§ **Stored data entries**
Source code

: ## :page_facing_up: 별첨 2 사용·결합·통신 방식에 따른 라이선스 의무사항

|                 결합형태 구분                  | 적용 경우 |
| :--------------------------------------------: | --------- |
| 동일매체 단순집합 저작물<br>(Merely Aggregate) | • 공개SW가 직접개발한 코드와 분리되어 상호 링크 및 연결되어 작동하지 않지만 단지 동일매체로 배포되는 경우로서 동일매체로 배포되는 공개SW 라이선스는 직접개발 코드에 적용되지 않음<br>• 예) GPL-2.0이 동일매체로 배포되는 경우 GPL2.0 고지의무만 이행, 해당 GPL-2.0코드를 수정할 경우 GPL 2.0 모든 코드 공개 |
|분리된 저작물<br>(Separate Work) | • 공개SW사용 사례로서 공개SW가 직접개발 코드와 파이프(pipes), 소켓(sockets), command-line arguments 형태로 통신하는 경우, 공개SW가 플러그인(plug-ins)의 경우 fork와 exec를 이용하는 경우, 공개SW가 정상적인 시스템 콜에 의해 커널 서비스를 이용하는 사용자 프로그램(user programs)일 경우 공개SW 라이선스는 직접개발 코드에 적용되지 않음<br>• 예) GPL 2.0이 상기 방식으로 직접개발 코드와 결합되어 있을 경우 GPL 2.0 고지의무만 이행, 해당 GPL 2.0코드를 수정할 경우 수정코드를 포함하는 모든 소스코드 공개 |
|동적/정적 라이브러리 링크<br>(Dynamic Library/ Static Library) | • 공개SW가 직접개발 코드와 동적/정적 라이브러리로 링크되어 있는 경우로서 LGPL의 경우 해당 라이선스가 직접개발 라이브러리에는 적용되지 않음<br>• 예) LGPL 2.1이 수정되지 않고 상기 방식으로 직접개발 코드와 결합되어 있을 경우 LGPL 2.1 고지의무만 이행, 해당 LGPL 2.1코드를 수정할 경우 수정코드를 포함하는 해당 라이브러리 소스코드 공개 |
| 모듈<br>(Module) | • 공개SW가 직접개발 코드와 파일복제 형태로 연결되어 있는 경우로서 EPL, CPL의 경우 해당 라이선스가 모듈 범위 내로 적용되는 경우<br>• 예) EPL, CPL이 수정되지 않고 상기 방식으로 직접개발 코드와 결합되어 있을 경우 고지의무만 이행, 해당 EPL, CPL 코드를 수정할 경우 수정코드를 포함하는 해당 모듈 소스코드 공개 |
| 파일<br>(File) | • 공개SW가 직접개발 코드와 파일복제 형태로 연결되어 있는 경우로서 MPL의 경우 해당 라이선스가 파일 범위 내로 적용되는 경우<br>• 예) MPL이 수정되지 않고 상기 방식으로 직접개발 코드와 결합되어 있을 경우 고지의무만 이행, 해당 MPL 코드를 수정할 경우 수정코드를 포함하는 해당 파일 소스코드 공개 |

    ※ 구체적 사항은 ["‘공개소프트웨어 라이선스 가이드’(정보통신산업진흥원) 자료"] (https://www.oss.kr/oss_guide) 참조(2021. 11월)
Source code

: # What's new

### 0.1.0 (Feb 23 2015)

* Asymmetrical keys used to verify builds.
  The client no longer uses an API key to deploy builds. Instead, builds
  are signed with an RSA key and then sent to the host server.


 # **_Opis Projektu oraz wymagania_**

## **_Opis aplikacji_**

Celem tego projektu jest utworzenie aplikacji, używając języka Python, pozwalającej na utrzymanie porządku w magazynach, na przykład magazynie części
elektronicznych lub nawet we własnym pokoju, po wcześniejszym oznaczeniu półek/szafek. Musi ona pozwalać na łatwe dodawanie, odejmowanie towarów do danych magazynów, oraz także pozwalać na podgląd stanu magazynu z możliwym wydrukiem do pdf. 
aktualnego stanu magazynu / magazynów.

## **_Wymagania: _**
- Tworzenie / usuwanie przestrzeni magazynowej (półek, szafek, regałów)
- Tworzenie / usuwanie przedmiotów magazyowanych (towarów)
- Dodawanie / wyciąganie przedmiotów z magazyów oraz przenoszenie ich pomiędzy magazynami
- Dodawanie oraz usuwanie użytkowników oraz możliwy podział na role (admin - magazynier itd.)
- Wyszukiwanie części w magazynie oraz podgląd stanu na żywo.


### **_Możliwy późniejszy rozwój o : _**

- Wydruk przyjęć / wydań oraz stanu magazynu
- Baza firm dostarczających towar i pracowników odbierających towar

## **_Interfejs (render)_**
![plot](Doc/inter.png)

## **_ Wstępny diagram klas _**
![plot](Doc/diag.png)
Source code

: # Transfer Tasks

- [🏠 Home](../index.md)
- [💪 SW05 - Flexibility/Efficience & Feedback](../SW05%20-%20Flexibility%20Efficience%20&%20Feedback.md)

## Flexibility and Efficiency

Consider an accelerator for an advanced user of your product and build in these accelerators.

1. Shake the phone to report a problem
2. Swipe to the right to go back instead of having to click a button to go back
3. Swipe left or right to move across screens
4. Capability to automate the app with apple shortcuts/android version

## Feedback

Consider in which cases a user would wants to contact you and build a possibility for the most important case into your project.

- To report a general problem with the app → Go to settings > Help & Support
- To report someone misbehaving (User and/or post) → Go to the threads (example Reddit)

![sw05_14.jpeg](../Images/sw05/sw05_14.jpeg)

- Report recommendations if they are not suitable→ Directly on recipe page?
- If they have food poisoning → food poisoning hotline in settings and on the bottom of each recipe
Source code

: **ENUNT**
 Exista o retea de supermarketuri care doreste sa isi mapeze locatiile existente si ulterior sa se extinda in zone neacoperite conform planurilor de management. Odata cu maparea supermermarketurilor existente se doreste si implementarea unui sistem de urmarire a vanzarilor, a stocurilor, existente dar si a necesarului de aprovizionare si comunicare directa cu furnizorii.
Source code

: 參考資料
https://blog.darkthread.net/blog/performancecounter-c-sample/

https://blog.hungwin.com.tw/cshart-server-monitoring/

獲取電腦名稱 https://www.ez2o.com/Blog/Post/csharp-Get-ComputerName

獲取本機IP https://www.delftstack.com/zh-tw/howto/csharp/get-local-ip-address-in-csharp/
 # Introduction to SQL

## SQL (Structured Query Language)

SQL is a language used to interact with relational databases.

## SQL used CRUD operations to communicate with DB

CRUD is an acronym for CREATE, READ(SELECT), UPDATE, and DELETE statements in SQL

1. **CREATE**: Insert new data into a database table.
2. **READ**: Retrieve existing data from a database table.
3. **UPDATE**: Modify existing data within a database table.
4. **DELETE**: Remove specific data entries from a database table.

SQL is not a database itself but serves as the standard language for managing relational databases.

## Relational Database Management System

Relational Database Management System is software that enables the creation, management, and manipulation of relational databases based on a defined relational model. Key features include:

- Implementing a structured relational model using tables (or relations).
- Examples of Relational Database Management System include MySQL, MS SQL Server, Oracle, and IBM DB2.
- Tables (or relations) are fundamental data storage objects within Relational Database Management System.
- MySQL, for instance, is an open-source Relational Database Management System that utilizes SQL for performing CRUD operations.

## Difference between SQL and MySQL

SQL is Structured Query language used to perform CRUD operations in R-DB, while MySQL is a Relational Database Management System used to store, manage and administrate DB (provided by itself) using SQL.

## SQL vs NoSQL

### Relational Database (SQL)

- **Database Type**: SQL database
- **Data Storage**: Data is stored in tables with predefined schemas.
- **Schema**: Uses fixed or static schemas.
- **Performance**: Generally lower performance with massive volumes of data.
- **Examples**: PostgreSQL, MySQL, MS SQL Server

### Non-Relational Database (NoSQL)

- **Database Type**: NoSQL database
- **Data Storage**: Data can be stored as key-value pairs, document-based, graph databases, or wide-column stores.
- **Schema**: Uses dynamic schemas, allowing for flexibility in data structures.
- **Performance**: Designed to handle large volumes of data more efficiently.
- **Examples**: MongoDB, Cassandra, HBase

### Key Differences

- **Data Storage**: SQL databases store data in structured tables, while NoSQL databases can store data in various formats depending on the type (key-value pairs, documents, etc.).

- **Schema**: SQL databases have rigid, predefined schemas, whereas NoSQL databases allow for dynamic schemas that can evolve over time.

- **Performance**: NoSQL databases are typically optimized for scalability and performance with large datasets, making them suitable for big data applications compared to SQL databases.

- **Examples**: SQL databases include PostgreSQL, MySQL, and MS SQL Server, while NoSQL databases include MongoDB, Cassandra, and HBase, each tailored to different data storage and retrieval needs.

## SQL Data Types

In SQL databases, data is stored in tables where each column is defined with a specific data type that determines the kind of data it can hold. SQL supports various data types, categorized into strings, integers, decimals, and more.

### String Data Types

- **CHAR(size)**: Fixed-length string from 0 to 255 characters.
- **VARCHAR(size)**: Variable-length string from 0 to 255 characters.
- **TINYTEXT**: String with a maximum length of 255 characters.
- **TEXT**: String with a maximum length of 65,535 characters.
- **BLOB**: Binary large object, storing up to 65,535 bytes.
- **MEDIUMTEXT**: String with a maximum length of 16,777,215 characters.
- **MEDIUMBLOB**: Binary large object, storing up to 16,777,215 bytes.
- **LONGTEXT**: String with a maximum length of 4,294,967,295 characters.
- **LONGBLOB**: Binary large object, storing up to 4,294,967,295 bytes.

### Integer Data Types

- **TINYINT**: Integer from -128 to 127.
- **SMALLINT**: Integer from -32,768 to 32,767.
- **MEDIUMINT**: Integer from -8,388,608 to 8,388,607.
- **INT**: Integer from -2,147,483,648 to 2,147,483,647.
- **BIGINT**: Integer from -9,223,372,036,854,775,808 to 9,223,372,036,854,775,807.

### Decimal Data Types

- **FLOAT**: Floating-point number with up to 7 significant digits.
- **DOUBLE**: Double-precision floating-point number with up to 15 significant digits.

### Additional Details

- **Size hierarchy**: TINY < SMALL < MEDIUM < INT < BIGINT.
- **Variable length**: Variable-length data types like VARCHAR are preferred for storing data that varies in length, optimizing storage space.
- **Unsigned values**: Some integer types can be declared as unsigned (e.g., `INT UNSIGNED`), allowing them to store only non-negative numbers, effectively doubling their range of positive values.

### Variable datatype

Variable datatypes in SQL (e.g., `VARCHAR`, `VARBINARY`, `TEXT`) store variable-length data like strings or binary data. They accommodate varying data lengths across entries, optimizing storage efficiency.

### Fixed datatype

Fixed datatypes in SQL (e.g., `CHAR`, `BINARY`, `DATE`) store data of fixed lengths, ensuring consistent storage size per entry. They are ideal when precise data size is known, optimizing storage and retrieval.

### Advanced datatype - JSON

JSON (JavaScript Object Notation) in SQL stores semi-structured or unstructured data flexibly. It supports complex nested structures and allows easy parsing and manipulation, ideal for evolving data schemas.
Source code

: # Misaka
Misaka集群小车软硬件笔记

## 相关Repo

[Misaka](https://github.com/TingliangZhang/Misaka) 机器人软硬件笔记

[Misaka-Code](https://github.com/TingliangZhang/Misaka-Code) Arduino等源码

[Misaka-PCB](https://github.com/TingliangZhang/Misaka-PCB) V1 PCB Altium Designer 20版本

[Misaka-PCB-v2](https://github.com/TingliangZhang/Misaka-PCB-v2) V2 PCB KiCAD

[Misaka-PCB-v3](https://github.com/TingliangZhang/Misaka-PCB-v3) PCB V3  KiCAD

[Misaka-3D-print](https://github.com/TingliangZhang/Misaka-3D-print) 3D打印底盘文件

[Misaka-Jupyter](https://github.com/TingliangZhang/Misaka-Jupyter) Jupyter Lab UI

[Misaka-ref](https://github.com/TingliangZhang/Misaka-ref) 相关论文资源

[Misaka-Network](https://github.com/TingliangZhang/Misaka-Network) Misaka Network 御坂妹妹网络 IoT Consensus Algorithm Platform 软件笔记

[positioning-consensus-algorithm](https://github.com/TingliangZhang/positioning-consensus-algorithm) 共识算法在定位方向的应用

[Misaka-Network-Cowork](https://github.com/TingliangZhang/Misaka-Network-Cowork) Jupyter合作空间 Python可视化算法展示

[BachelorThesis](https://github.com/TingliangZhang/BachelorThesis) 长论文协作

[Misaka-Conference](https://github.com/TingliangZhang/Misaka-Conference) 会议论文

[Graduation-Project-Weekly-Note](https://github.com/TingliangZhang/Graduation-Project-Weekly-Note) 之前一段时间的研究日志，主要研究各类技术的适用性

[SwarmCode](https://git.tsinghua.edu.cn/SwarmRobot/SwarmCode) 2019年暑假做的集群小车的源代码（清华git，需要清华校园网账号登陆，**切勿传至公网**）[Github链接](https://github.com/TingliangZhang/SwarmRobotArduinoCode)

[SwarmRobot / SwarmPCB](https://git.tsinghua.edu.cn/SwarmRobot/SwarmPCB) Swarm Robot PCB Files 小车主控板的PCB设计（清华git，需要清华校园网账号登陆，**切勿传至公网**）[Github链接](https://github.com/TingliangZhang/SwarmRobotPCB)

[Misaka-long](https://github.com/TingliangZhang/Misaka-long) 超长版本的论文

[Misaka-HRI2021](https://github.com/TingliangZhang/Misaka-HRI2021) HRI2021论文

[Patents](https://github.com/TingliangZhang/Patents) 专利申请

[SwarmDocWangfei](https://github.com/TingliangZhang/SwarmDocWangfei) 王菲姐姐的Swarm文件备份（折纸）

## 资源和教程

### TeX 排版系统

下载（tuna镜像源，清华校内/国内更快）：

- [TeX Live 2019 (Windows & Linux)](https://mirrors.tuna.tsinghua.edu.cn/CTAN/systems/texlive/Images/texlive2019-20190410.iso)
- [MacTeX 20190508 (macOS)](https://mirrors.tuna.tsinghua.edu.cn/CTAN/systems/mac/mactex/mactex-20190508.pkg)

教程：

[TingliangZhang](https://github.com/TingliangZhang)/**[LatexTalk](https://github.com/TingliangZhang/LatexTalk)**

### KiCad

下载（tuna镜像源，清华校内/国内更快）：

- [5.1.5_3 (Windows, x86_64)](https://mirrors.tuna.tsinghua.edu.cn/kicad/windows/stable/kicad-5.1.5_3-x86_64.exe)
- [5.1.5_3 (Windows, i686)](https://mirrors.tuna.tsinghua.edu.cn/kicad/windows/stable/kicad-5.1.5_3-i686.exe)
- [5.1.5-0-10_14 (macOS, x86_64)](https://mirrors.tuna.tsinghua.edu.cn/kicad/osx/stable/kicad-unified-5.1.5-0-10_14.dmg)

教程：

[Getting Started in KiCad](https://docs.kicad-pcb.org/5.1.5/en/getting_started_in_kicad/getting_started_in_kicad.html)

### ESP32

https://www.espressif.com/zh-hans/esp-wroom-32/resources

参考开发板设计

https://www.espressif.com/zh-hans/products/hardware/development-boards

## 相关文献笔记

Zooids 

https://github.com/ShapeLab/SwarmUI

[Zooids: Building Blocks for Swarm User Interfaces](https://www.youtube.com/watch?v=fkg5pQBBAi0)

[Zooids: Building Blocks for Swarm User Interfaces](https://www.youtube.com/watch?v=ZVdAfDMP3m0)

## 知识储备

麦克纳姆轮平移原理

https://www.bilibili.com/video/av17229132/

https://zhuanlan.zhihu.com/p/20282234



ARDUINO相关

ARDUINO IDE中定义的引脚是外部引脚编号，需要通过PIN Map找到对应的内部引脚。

§ **Task prompt**
Repeat every line exactly, starting with the first line of the entries, and stop once the line containing "모듈 소스코드 공개 |" has been given.

§ **Response for this exercise**
Source code

: ## :page_facing_up: 별첨 2 사용·결합·통신 방식에 따른 라이선스 의무사항

|                 결합형태 구분                  | 적용 경우 |
| :--------------------------------------------: | --------- |
| 동일매체 단순집합 저작물<br>(Merely Aggregate) | • 공개SW가 직접개발한 코드와 분리되어 상호 링크 및 연결되어 작동하지 않지만 단지 동일매체로 배포되는 경우로서 동일매체로 배포되는 공개SW 라이선스는 직접개발 코드에 적용되지 않음<br>• 예) GPL-2.0이 동일매체로 배포되는 경우 GPL2.0 고지의무만 이행, 해당 GPL-2.0코드를 수정할 경우 GPL 2.0 모든 코드 공개 |
|분리된 저작물<br>(Separate Work) | • 공개SW사용 사례로서 공개SW가 직접개발 코드와 파이프(pipes), 소켓(sockets), command-line arguments 형태로 통신하는 경우, 공개SW가 플러그인(plug-ins)의 경우 fork와 exec를 이용하는 경우, 공개SW가 정상적인 시스템 콜에 의해 커널 서비스를 이용하는 사용자 프로그램(user programs)일 경우 공개SW 라이선스는 직접개발 코드에 적용되지 않음<br>• 예) GPL 2.0이 상기 방식으로 직접개발 코드와 결합되어 있을 경우 GPL 2.0 고지의무만 이행, 해당 GPL 2.0코드를 수정할 경우 수정코드를 포함하는 모든 소스코드 공개 |
|동적/정적 라이브러리 링크<br>(Dynamic Library/ Static Library) | • 공개SW가 직접개발 코드와 동적/정적 라이브러리로 링크되어 있는 경우로서 LGPL의 경우 해당 라이선스가 직접개발 라이브러리에는 적용되지 않음<br>• 예) LGPL 2.1이 수정되지 않고 상기 방식으로 직접개발 코드와 결합되어 있을 경우 LGPL 2.1 고지의무만 이행, 해당 LGPL 2.1코드를 수정할 경우 수정코드를 포함하는 해당 라이브러리 소스코드 공개 |
| 모듈<br>(Module) | • 공개SW가 직접개발 코드와 파일복제 형태로 연결되어 있는 경우로서 EPL, CPL의 경우 해당 라이선스가 모듈 범위 내로 적용되는 경우<br>• 예) EPL, CPL이 수정되지 않고 상기 방식으로 직접개발 코드와 결합되어 있을 경우 고지의무만 이행, 해당 EPL, CPL 코드를 수정할 경우 수정코드를 포함하는 해당 모듈 소스코드 공개 |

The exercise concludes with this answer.